Le projet de loi prévoit de modifier cette phase d’entrée dans la procédure. Les GUDA seraient remplacés par des pôles appelés « France Asile » regroupant la préfecture et l’OFII mais aussi l’OFPRA. Il ne s’agit pas de déconcentrer l’instruction des demandes d’asile et de déployer les officiers de protection dans les régions, mais de permettre dès cette étape d’introduire la demande auprès de l’OFPRA – une mission assurée aujourd’hui par le service de l'introduction, de l'accueil et du courrier (SIAC).

Les modalités d’organisation de ce dispositif ne sont pas précisées par la loi, qui renvoie à un décret qui devra être adopté après la loi et préciser les conditions de mise en œuvre de cette disposition. L’étude d’impact précise cependant les intentions du gouvernement à ce sujet. Il est ainsi indiqué que « l'OFPRA prendra connaissance de la demande d'asile et de la situation de l'usager sans délai après l'enregistrement de la demande auprès de la préfecture », qu’il « recueillera directement les éléments nécessaires à l'introduction de la demande d'asile (…) sous la forme d'une déclaration orale du demandeur et saisies par écrit par l'agent de l'OFPRA » tandis que « le demandeur sera assisté (…) d'un interprète [et] pourra également remettre les pièces du dossier dont il dispose ». Il est également précisé que ces premiers éléments « pourront être complétés ultérieurement par l'envoi d'un récit détaillé » et qu’ « un délai raisonnable sera maintenu entre le passage par l'espace France Asile et l'entretien avec l'officier de protection, afin notamment que le demandeur puisse adresser à l'OFPRA un récit écrit, préparé au besoin avec l'appui d'un tiers ». Malgré ces éléments, il ressort également de cette étude d’impact que l’objectif de cette réforme est avant tout d’accélérer l’instruction des demandes d’asile, en permettant à l’OFPRA de disposer au plus tôt des éléments permettant d’organiser la suite de la procédure.

L’enjeu majeur autour de cette évolution législative, complétée par les dispositions réglementaires qui seront adoptées ultérieurement, est de s’assurer qu’elle n’impactera pas la qualité de l’instruction en faisant principalement reposer la phase écrite sur le seul entretien sommaire réalisé avec l’OFPRA au sein du pôle France Asile.

Bien que les éléments évoqués oralement lors de l’entretien jouent aujourd’hui un rôle prééminent dans l’évaluation du besoin de protection, l'entretien à l’OFPRA est préparé et mené sur la base de l’ensemble des éléments du formulaire actuellement en vigueur : l’officier de protection s’appuie à la fois sur  la partie relative aux informations sur le demandeur d’asile (vérifiées en entretien, ce qui permet des corrections éventuelles) et sur celles relatives aux motifs de la demande (le récit écrit sert ainsi de base pour mener l'entretien). Plus généralement, le récit écrit et ses annexes (pièces à l’appui de la demande) permettent à l’officier de protection de prendre connaissance des spécificités de la situation du demandeur d’asile en vérifiant certaines informations relatives au pays d’origine ou à la doctrine de l’OFPRA.

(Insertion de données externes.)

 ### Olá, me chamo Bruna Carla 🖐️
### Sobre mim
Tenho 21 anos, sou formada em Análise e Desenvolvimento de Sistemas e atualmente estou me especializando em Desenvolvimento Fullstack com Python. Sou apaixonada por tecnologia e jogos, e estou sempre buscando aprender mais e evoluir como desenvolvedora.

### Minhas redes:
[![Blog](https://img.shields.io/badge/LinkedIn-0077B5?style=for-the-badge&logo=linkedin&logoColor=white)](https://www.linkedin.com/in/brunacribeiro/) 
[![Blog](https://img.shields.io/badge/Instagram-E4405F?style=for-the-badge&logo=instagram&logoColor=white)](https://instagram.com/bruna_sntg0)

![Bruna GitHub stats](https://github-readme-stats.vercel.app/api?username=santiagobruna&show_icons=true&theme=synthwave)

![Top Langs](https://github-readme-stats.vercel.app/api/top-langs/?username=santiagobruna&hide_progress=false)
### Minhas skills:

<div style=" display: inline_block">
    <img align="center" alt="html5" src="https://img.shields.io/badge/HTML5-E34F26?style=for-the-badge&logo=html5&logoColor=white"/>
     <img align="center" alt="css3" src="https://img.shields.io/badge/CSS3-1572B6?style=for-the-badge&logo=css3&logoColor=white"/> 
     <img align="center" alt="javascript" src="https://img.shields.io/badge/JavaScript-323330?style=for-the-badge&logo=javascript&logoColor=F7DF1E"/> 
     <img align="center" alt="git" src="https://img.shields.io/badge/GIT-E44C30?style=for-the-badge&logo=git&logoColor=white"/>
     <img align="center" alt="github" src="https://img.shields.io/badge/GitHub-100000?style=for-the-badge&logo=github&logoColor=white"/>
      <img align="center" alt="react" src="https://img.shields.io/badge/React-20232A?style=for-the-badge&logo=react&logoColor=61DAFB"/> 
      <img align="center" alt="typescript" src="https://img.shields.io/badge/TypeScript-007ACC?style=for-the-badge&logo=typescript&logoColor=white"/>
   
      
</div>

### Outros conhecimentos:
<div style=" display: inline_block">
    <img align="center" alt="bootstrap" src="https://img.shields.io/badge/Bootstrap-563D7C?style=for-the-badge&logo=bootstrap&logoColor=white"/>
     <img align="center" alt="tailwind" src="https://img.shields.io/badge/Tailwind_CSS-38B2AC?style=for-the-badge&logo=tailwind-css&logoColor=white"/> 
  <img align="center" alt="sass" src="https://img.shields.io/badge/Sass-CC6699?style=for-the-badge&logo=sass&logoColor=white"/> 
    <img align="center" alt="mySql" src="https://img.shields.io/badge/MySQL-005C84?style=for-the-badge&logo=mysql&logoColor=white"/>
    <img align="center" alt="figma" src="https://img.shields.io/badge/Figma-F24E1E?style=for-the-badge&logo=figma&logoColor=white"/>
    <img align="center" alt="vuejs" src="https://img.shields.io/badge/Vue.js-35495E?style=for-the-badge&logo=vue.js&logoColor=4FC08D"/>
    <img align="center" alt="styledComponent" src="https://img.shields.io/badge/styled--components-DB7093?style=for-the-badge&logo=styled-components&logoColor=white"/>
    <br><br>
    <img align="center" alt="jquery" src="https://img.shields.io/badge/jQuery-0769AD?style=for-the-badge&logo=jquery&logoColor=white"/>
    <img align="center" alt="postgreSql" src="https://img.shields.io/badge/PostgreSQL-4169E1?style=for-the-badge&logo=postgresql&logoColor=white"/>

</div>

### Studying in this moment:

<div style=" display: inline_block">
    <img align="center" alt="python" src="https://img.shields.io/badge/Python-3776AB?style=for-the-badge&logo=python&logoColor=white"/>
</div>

Du côté du demandeur d’asile, la rédaction du formulaire OFPRA, que ce soit en SPADA ou au sein d’un lieu d’hébergement pour demandeur d’asile, est l'occasion de s'approprier sa demande, d'assimiler les enjeux et d'être responsabilisé en étant acteur de sa demande. Ce temps de travail sur le formulaire et le récit permet aussi d'une certaine façon de se préparer à l'entretien (essentiel pour les personnes en SPADA qui ne bénéficieront pas d'une préparation à l'entretien dans le cadre de leur accompagnement). Pour ces personnes, ce rendez-vous autour du récit accompagné par un professionnel d’une association est souvent le seul moment où ils peuvent analyser et évoquer leurs craintes, échanger, poser des questions, identifier les éléments qui justifieraient une protection et structurer leur récit.

Afin que ce nouveau dispositif n’impacte pas la qualité de l’instruction, il faudra donc veiller à ce que les dispositions réglementaires prévoient un délai suffisant pour adresser à l’OFPRA un récit écrit complet après le passage au pôle France Asile et des modalités d’accompagnement adaptées à ces démarches (et non facultative donc potentiellement non financées dans les missions des SPADA ou lieux d’hébergement).